Task directions:
Return, exactly as written, every line from the first line of the data below through the line that contains "local gas station".

Source material:
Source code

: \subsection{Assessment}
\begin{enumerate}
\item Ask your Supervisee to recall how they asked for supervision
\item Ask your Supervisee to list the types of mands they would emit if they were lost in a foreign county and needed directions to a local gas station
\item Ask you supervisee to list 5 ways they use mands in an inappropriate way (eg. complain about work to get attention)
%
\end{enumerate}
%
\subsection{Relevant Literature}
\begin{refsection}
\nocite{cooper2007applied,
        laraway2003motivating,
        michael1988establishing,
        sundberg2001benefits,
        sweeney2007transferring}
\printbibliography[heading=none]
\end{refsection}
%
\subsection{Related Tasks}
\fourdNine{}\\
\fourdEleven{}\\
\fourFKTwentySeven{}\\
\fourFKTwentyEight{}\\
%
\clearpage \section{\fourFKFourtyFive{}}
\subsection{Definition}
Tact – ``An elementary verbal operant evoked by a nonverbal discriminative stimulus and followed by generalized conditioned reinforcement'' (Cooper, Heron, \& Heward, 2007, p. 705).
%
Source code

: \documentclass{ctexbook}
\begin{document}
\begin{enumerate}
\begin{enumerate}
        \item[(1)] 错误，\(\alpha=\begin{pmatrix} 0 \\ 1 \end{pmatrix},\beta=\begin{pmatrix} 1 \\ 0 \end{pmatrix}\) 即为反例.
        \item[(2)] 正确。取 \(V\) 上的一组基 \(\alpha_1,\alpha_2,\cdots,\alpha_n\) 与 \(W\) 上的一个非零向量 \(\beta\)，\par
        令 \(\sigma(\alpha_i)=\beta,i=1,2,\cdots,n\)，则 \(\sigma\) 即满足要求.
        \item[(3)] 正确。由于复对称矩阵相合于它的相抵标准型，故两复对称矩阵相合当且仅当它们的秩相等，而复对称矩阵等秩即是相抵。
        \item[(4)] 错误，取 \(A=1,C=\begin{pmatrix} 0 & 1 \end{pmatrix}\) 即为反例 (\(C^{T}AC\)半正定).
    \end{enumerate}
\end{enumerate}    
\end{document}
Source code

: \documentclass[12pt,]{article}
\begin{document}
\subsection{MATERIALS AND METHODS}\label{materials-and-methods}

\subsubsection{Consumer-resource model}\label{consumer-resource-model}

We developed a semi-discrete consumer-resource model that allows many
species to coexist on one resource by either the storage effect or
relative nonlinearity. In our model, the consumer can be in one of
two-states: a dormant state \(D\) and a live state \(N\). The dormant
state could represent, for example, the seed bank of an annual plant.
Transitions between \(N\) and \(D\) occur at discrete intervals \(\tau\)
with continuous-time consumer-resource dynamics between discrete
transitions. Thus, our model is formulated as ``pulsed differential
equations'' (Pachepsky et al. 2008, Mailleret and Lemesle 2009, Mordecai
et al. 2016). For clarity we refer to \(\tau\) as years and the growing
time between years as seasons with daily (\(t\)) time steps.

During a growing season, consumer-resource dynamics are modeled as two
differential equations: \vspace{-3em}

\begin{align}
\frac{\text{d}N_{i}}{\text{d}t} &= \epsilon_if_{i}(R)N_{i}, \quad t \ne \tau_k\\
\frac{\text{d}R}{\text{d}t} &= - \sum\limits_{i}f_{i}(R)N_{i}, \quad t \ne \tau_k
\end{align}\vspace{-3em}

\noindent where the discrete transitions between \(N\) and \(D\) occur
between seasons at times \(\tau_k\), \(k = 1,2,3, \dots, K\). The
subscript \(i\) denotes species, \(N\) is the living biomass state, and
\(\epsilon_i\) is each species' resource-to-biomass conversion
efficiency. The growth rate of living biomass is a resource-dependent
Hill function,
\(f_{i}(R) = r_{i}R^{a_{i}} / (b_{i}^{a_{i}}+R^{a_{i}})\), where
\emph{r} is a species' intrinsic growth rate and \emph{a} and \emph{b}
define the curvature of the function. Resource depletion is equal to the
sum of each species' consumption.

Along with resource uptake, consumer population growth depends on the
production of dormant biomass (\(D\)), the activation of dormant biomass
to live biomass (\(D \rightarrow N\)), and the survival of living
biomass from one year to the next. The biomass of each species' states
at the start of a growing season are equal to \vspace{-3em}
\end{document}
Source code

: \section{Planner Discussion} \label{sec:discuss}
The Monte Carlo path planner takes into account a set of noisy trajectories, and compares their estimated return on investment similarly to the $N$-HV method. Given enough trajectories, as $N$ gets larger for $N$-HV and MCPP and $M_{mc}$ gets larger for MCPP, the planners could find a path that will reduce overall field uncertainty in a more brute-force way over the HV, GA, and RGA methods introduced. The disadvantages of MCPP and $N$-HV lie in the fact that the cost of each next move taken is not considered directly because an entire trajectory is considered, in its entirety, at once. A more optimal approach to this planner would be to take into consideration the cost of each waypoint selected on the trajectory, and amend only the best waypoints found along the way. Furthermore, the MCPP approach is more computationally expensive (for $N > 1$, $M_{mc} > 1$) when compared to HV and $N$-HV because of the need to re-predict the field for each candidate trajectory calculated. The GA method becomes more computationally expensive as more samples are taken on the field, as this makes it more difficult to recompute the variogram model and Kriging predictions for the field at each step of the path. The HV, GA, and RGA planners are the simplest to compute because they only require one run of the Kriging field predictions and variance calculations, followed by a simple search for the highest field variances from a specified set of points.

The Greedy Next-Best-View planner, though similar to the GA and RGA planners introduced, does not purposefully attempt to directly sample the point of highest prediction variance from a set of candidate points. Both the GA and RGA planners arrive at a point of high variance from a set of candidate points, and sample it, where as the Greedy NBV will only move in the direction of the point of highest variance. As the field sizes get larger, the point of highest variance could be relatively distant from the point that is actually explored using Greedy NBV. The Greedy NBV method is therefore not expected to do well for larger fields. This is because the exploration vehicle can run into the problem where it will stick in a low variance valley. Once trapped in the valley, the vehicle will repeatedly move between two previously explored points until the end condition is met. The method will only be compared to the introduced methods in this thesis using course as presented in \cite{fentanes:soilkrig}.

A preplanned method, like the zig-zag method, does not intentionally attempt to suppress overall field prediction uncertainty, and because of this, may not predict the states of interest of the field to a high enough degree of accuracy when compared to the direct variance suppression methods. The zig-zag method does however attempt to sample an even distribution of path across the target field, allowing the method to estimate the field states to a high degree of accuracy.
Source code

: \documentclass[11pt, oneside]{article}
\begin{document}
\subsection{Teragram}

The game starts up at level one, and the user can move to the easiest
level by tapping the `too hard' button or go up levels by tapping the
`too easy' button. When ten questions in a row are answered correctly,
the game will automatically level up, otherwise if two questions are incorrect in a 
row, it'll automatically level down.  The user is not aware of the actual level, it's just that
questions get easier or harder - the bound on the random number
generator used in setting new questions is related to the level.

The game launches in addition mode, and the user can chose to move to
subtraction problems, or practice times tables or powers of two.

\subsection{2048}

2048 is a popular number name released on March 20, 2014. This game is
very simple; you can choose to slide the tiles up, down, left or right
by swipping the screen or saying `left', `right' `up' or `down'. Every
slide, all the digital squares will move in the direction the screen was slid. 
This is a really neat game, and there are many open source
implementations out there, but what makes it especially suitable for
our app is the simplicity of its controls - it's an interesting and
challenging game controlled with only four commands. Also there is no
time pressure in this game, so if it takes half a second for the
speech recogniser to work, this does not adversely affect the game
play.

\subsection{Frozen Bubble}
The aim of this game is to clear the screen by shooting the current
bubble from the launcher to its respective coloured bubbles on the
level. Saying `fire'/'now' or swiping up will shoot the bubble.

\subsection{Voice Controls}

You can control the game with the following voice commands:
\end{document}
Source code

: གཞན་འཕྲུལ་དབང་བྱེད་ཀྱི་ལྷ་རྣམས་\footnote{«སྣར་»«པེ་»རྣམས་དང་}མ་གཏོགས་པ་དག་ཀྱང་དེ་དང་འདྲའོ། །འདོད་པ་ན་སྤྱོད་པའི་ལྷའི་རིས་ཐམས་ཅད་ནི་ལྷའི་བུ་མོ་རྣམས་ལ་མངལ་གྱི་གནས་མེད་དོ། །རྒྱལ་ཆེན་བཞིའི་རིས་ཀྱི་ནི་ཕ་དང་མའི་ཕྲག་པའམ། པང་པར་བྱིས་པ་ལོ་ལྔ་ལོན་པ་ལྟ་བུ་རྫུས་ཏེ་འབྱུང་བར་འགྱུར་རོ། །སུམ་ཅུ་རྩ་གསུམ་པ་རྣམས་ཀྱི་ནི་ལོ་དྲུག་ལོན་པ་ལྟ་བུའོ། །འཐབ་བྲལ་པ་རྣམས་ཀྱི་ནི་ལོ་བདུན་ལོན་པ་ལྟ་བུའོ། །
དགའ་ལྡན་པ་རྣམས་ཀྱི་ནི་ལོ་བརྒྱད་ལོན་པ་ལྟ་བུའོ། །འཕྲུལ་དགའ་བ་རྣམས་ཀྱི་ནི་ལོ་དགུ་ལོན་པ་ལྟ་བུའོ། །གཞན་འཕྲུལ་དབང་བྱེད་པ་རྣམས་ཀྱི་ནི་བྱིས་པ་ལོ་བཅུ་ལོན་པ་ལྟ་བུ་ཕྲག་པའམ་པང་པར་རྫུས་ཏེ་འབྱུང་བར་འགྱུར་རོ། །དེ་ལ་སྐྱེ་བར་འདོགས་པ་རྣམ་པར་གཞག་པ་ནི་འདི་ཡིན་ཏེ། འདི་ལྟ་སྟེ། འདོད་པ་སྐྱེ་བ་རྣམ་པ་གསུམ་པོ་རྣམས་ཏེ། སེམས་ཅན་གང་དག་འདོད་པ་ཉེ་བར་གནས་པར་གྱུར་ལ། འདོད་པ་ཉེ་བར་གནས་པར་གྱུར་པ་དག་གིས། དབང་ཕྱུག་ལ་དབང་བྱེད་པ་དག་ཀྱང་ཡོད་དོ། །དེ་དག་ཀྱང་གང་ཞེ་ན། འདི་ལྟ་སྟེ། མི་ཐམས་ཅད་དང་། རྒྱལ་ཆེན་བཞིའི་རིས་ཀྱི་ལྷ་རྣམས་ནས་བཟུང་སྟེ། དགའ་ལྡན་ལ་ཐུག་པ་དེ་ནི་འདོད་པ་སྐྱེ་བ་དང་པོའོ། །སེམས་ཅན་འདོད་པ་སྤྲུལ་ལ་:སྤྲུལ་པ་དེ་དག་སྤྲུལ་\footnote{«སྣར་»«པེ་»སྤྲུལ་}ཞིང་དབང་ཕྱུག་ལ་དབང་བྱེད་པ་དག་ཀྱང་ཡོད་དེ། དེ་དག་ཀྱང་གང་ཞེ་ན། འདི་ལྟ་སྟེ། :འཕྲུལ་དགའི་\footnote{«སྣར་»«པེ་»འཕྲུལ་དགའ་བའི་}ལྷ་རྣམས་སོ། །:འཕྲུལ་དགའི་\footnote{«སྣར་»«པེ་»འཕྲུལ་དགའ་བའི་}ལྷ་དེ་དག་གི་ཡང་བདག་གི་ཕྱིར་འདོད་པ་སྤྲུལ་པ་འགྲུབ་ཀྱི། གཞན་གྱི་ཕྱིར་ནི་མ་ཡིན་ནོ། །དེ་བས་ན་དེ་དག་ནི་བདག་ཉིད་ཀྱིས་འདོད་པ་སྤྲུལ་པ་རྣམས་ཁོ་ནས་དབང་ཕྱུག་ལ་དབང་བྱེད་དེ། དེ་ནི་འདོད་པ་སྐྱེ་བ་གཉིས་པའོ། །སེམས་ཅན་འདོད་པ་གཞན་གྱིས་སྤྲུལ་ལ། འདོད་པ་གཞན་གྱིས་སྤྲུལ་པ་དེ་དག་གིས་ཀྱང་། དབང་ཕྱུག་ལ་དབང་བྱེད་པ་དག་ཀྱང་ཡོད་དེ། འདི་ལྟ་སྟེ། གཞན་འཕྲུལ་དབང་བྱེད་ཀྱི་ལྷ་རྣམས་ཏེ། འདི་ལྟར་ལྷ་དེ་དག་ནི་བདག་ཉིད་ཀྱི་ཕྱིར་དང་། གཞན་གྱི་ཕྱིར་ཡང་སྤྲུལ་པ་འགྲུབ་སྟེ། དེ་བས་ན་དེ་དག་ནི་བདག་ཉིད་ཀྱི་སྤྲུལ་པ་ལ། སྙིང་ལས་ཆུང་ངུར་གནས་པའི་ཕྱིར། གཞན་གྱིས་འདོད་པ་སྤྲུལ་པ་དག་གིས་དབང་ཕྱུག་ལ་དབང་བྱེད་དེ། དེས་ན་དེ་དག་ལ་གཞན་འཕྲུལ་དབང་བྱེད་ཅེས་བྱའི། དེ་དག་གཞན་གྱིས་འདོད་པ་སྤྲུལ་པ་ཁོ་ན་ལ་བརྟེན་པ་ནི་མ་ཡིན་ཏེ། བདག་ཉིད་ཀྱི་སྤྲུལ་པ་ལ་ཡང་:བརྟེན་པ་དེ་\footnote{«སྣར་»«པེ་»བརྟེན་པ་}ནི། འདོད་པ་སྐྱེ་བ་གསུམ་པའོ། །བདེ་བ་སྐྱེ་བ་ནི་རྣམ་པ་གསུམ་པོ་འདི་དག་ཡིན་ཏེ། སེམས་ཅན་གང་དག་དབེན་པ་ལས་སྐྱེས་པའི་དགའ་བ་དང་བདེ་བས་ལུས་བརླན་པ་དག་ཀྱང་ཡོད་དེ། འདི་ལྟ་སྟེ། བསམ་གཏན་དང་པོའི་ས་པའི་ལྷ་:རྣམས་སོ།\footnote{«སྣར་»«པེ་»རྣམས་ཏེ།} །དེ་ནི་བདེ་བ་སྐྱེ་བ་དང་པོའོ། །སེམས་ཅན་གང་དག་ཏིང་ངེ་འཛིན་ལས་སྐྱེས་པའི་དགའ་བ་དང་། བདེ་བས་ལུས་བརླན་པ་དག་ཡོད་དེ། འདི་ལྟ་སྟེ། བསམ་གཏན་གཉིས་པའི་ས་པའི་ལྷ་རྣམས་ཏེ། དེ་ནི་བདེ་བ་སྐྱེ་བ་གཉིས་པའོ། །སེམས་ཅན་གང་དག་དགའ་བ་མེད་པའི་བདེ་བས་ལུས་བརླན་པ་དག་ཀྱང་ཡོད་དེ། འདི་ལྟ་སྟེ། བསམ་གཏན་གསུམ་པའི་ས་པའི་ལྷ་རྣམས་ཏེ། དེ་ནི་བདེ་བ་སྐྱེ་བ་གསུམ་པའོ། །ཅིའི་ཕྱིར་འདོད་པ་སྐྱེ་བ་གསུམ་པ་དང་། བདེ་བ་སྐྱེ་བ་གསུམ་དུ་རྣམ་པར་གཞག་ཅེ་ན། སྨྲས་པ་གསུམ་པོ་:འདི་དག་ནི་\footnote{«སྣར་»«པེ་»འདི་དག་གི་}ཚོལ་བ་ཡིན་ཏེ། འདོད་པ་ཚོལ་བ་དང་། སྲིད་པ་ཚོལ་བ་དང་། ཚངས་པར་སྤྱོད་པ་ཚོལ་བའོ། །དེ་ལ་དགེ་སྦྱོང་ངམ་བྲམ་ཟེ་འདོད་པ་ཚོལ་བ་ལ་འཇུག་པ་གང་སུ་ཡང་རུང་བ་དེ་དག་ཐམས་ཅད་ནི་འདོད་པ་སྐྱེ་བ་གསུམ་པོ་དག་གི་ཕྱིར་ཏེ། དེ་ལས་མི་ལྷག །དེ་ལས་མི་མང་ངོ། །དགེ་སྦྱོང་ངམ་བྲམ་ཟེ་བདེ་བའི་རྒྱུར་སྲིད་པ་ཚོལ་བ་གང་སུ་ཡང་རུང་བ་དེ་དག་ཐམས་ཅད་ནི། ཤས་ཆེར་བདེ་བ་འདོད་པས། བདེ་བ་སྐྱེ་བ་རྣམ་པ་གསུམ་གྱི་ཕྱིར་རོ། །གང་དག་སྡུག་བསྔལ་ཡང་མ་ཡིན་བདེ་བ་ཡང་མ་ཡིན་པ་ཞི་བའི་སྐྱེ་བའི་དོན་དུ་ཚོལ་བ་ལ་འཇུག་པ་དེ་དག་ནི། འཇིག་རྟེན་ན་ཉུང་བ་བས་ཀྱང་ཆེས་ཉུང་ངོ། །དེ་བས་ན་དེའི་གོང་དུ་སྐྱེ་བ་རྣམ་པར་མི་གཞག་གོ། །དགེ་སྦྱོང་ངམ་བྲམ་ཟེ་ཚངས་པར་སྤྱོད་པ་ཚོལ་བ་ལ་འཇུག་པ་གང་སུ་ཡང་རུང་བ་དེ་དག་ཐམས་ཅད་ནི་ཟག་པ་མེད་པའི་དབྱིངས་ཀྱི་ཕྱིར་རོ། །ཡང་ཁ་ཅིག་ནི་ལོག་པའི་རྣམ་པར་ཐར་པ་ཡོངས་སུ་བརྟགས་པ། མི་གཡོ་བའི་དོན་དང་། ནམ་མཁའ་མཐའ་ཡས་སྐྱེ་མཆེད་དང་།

Solution below:
Source code

: \subsection{Assessment}
\begin{enumerate}
\item Ask your Supervisee to recall how they asked for supervision
\item Ask your Supervisee to list the types of mands they would emit if they were lost in a foreign county and needed directions to a local gas station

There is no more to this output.